Conference: ICCV 2025 arXiv: 2411.17473 Code: GitHub Area: Image Segmentation Keywords: Lightweight visual backbone, Mamba, frequency decoupling, Laplacian pyramid, high-low frequency separation

TL;DR

This paper proposes TinyViM, a lightweight convolution-Mamba hybrid visual backbone based on frequency decoupling. A Laplace Mixer routes low-frequency components to Mamba for global context modeling and enhances high-frequency components via depthwise convolution. A frequency ramp Inception structure progressively adjusts frequency allocation across stages. TinyViM achieves 2–3× higher throughput than existing Mamba models on classification, detection, and segmentation tasks.

Background & Motivation

Mamba has attracted considerable attention in vision due to its linear-complexity global modeling capability, with methods such as ViM and VMamba demonstrating competitive performance on image classification. However, existing lightweight Mamba backbones (e.g., EfficientVMamba) fail to compete with lightweight CNN- or Transformer-based counterparts in terms of both performance and efficiency.

Through spectral analysis, the authors identify a key phenomenon: in convolution-Mamba hybrid architectures, Mamba primarily models low-frequency information while suppressing high-frequency information.
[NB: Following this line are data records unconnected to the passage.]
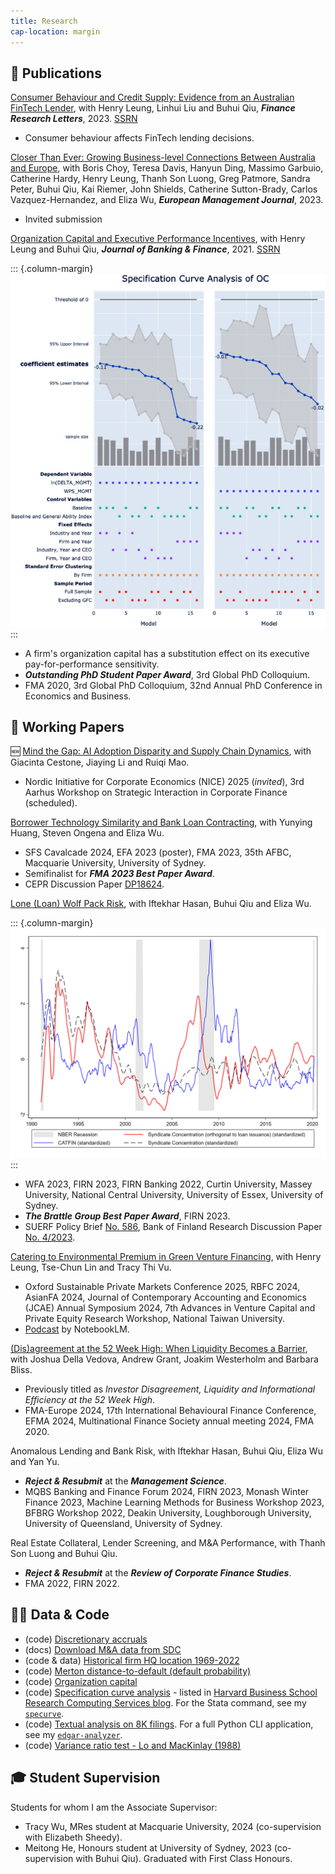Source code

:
 ```yaml
---
title: Research
cap-location: margin
---
```


## 📄 Publications

[Consumer Behaviour and Credit Supply: Evidence from an Australian FinTech Lender](https://doi.org/10.1016/j.frl.2023.104205), with Henry Leung, Linhui Liu and Buhui Qiu, ___Finance Research Letters___, 2023. [SSRN](https://papers.ssrn.com/sol3/papers.cfm?abstract_id=4505420)

- Consumer behaviour affects FinTech lending decisions.


[Closer Than Ever: Growing Business-level Connections Between Australia and Europe](https://doi.org/10.1016/j.emj.2023.03.001), with Boris Choy, Teresa Davis, Hanyun Ding, Massimo Garbuio, Catherine Hardy, Henry Leung, Thanh Son Luong, Greg Patmore, Sandra Peter, Buhui Qiu, Kai Riemer, John Shields, Catherine Sutton-Brady, Carlos Vazquez-Hernandez, and Eliza Wu, ___European Management Journal___, 2023.

- Invited submission


[Organization Capital and Executive Performance Incentives](https://doi.org/10.1016/j.jbankfin.2020.106017), with Henry Leung and Buhui Qiu, ___Journal of Banking & Finance___, 2021. [SSRN](https://papers.ssrn.com/sol3/papers.cfm?abstract_id=3734710)

::: {.column-margin}
![Specification Curve - Organization Capital and Executive PFPS](/images/specification-curve-of-oc.jpg)
:::

- A firm's organization capital has a substitution effect on its executive pay-for-performance sensitivity.
- ___Outstanding PhD Student Paper Award___, 3rd Global PhD Colloquium.
- FMA 2020, 3rd Global PhD Colloquium, 32nd Annual PhD Conference in Economics and Business.


## 📝 Working Papers

🆕 [Mind the Gap: AI Adoption Disparity and Supply Chain Dynamics](https://papers.ssrn.com/sol3/papers.cfm?abstract_id=5039427), with Giacinta Cestone, Jiaying Li and Ruiqi Mao.

- Nordic Initiative for Corporate Economics (NICE) 2025 (_invited_), 3rd Aarhus Workshop on Strategic Interaction in Corporate Finance (scheduled).

[Borrower Technology Similarity and Bank Loan Contracting](https://papers.ssrn.com/sol3/papers.cfm?abstract_id=4579677), with Yunying Huang, Steven Ongena and Eliza Wu.

- SFS Cavalcade 2024, EFA 2023 (poster), FMA 2023, 35th AFBC, Macquarie University, University of Sydney.
- Semifinalist for ___FMA 2023 Best Paper Award___.
- CEPR Discussion Paper [DP18624](https://cepr.org/publications/dp18624).

[Lone (Loan) Wolf Pack Risk](https://papers.ssrn.com/sol3/papers.cfm?abstract_id=4331418), with Iftekhar Hasan, Buhui Qiu and Eliza Wu.

::: {.column-margin}
![Aggregate Syndicate Concentration](/images/timeseries_aggregate_sc.png)
:::

- WFA 2023, FIRN 2023, FIRN Banking 2022, Curtin University, Massey University, National Central University, University of Essex, University of Sydney.
- ___The Brattle Group Best Paper Award___, FIRN 2023.
- SUERF Policy Brief [No. 586](https://www.suerf.org/publications/suerf-policy-notes-and-briefs/the-big-problem-of-small-syndicates/), Bank of Finland Research Discussion Paper [No. 4/2023](https://ssrn.com/abstract=4391791).

[Catering to Environmental Premium in Green Venture Financing](https://papers.ssrn.com/sol3/papers.cfm?abstract_id=4522222), with Henry Leung, Tse-Chun Lin and Tracy Thi Vu.

- Oxford Sustainable Private Markets Conference 2025, RBFC 2024, AsianFA 2024, Journal of Contemporary Accounting and Economics (JCAE) Annual Symposium 2024, 7th Advances in Venture Capital and Private Equity Research Workshop, National Taiwan University.
- [Podcast](https://www.dropbox.com/scl/fi/zn2ahdzvyu4jg5gwr8kcu/Catering-to-Environmental-Premium-in-Green-Venture-Financing.wav?rlkey=p9lvr0xjomf8qbr737zy8mizd&st=05vizcv2&dl=0) by NotebookLM.

[(Dis)agreement at the 52 Week High: When Liquidity Becomes a Barrier](https://papers.ssrn.com/sol3/papers.cfm?abstract_id=3925756), with Joshua Della Vedova, Andrew Grant, Joakim Westerholm and Barbara Bliss.

- Previously titled as _Investor Disagreement, Liquidity and Informational Efficiency at the 52 Week High_.
- FMA-Europe 2024, 17th International Behavioural Finance Conference, EFMA 2024, Multinational Finance Society annual meeting 2024, FMA 2020.

Anomalous Lending and Bank Risk, with Iftekhar Hasan, Buhui Qiu, Eliza Wu and Yan Yu.

- _**Reject & Resubmit**_ at the _**Management Science**_.
- MQBS Banking and Finance Forum 2024, FIRN 2023, Monash Winter Finance 2023, Machine Learning Methods for Business Workshop 2023,  BFBRG Workshop 2022, Deakin University, Loughborough University, University of Queensland, University of Sydney.

Real Estate Collateral, Lender Screening, and M&A Performance, with Thanh Son Luong and Buhui Qiu.

- _**Reject & Resubmit**_ at the _**Review of Corporate Finance Studies**_.
- FMA 2022, FIRN 2022.

## 👨‍💻 Data & Code

- (code) [Discretionary accruals](/posts/compute-jackknife-coefficient-estimates-in-sas)
- (docs) [Download M&A data from SDC](/posts/merger_acquisition_deals_from_sdc_platinum)
- (code & data) [Historical firm HQ location 1969-2022](/posts/firm-historical-headquarter-state-from-10k)
- (code) [Merton distance-to-default (default probability)](/posts/merton-dd)
- (code) [Organization capital](/posts/estimate-organization-capital)
- (code) [Specification curve analysis](/posts/specification-curve-analysis) - listed in [Harvard Business School Research Computing Services blog](https://hbs-rcs.github.io/post/specification-curve-analysis/). For the Stata command, see my [`specurve`](https://github.com/mgao6767/specurve).
- (code) [Textual analysis on 8K filings](/posts/textual-analysis-on-sec-filings). For a full Python CLI application, see my [`edgar-analyzer`](https://github.com/mgao6767/edgar-analyzer).
- (code) [Variance ratio test - Lo and MacKinlay (1988)](/posts/lomackinlay1988)

## ‍🎓 Student Supervision

Students for whom I am the Associate Supervisor:

- Tracy Wu, MRes student at Macquarie University, 2024 (co-supervision with Elizabeth Sheedy).
- Meitong He, Honours student at University of Sydney, 2023 (co-supervision with Buhui Qiu). Graduated with First Class Honours.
Specifically: - Low-frequency components at the spectral center are amplified after Mamba processing. - High-frequency details such as edges and textures are attenuated.

This observation leads to two inferences: 1. Feeding all frequency components into the Mamba block is inefficient — high-frequency information constitutes unnecessary overhead for Mamba. 2. Uniformly processing low-frequency information across all stages degrades high-frequency components, harming fine-grained recognition.
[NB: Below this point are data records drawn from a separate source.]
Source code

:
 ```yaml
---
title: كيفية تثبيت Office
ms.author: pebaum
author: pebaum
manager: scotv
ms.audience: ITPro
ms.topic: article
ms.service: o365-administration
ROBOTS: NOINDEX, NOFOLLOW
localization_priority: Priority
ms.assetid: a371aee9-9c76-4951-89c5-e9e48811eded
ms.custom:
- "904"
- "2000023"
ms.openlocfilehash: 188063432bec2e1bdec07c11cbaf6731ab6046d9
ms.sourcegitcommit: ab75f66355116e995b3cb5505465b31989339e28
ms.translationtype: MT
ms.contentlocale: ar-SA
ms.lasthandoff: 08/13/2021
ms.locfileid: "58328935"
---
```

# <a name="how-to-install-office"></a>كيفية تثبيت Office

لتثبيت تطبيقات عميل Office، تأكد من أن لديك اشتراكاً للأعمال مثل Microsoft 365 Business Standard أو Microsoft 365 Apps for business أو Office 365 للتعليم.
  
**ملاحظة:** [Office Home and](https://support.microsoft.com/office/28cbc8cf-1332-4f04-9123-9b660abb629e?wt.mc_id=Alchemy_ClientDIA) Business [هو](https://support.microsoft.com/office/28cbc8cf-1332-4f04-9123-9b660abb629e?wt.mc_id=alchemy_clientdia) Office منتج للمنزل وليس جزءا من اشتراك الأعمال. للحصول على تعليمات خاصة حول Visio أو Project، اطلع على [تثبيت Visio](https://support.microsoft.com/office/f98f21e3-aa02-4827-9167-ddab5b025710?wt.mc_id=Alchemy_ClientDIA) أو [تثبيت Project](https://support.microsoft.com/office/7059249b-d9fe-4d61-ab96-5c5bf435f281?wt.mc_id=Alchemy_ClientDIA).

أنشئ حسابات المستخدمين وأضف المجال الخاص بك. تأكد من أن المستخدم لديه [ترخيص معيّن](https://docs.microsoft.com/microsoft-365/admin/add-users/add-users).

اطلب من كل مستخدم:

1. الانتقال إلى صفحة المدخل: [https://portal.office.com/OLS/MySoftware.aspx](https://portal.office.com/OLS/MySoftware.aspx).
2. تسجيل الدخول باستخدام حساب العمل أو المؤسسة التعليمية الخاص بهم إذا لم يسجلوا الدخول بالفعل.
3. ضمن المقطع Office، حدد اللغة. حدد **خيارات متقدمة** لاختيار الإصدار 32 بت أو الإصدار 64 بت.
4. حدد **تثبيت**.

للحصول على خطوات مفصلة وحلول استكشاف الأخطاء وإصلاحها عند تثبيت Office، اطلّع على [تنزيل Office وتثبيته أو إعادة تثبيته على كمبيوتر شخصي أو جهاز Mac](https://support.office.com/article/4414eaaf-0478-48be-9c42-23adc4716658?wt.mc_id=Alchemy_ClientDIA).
Core motivation: since Mamba naturally favors low frequencies, it is more principled to explicitly decouple high and low frequencies — letting Mamba handle only the low-frequency components (at lower resolution, thus lower cost) while efficiently enhancing high-frequency components with convolutions.

Method

Overall Architecture

TinyViM follows a four-stage multi-scale design. Each stage contains Local Blocks (re-parameterized 3×3 convolution + FFN) and TinyViM Blocks (Laplace Mixer + FFN). Patch Embedding performs downsampling and channel expansion between stages.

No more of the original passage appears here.